New revelations about unauthorized vaccine trials

MARY ELIZABETH WILLIAMS

It gets worse. One week after revelations of how over the span of 35 years, a County Galway home for unwed mothers cavalierly disposed of the bodies of nearly eight hundred babies and toddlers on a site that held a septic tank, new reports are leveling a whole different set of charges about what happened to the children of those Irish homes.

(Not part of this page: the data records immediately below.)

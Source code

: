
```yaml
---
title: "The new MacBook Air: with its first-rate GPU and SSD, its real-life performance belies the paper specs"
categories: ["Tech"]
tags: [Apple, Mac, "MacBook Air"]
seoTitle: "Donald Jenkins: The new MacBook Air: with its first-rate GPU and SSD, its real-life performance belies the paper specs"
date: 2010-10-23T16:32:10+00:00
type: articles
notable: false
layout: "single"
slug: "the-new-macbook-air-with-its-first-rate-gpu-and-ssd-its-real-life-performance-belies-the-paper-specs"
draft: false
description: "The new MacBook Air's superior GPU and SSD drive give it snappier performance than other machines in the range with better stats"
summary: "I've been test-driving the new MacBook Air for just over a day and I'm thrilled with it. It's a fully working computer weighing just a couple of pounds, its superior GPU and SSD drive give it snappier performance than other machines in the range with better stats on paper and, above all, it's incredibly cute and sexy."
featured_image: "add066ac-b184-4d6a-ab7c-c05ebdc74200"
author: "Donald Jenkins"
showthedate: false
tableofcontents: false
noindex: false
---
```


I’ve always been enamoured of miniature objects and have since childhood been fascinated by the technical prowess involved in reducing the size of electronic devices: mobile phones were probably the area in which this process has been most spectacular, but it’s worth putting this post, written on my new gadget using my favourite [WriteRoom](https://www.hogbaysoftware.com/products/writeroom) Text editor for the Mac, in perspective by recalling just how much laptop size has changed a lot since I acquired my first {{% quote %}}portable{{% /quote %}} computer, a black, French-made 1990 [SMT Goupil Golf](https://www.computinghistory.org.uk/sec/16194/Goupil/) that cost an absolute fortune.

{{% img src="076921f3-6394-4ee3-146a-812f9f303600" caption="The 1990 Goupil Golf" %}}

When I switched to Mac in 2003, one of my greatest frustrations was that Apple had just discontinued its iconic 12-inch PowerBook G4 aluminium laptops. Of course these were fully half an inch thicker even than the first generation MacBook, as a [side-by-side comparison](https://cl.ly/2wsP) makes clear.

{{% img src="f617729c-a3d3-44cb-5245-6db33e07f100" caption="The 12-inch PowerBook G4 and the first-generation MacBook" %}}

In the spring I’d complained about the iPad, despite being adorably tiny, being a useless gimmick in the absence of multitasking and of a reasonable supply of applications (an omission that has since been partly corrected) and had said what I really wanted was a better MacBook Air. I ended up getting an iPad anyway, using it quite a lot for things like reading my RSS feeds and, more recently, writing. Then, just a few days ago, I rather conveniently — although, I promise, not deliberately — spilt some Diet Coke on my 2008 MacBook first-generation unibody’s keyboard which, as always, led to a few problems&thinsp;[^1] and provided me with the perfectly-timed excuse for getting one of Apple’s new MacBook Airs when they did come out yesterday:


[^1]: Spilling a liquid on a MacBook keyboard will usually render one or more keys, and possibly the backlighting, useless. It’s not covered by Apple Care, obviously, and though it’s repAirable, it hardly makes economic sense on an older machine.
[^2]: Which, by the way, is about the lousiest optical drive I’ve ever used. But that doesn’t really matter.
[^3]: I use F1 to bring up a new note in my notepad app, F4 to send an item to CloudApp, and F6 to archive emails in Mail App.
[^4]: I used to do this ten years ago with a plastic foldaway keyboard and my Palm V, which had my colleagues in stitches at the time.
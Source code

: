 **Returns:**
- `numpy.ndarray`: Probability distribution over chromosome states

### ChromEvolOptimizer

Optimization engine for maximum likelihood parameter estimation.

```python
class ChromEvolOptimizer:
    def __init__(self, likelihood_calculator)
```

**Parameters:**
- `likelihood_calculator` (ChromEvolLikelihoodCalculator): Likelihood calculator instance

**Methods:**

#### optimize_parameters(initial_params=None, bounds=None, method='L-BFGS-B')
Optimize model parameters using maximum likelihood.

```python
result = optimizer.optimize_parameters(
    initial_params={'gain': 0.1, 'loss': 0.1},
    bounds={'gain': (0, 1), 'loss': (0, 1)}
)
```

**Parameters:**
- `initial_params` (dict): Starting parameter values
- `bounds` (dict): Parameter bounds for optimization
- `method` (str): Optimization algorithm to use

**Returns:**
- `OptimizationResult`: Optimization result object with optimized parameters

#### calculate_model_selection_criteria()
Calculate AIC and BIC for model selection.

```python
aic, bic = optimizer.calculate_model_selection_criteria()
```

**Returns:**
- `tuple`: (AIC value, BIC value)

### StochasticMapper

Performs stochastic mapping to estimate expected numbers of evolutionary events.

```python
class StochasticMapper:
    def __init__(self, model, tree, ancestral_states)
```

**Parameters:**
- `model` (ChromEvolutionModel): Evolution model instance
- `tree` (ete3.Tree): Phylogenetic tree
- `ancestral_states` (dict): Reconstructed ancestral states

In harrowing new information revealed this weekend, the Daily Mail has uncovered medical records that suggest 2,051 children across several Irish care homes were given a diphtheria vaccine from pharmaceutical company Burroughs Wellcome in a suspected illegal drug trial that ran from 1930 to 1936. As the Mail reports, “Michael Dwyer, of Cork University’s School of History, found the child vaccination data by trawling through tens of thousands of medical journal articles and archive files. He discovered that the trials were carried out before the vaccine was made available for commercial use in the UK.” There is no evidence yet – and there may never be – that any family consent was ever offered, or about how many children had adverse effects or died as a result of the vaccinations. Dwyer told the Mail, “The fact that no record of these trials can be found in the files relating to the Department of Local Government and Public Health, the Municipal Health Reports relating to Cork and Dublin, or the Wellcome Archives in London, suggests that vaccine trials would not have been acceptable to government, municipal authorities, or the general public. However, the fact that reports of these trials were published in the most prestigious medical journals suggests that this type of human experimentation was largely accepted by medical practitioners and facilitated by authorities in charge of children’s residential institutions.” In a related story, GSK revealed Monday on Newstalk Radio that 298 children in ten different care homes were involved in medical trials in the sixties and seventies that left “80 children ill after they were accidentally administered a vaccine intended for cattle.”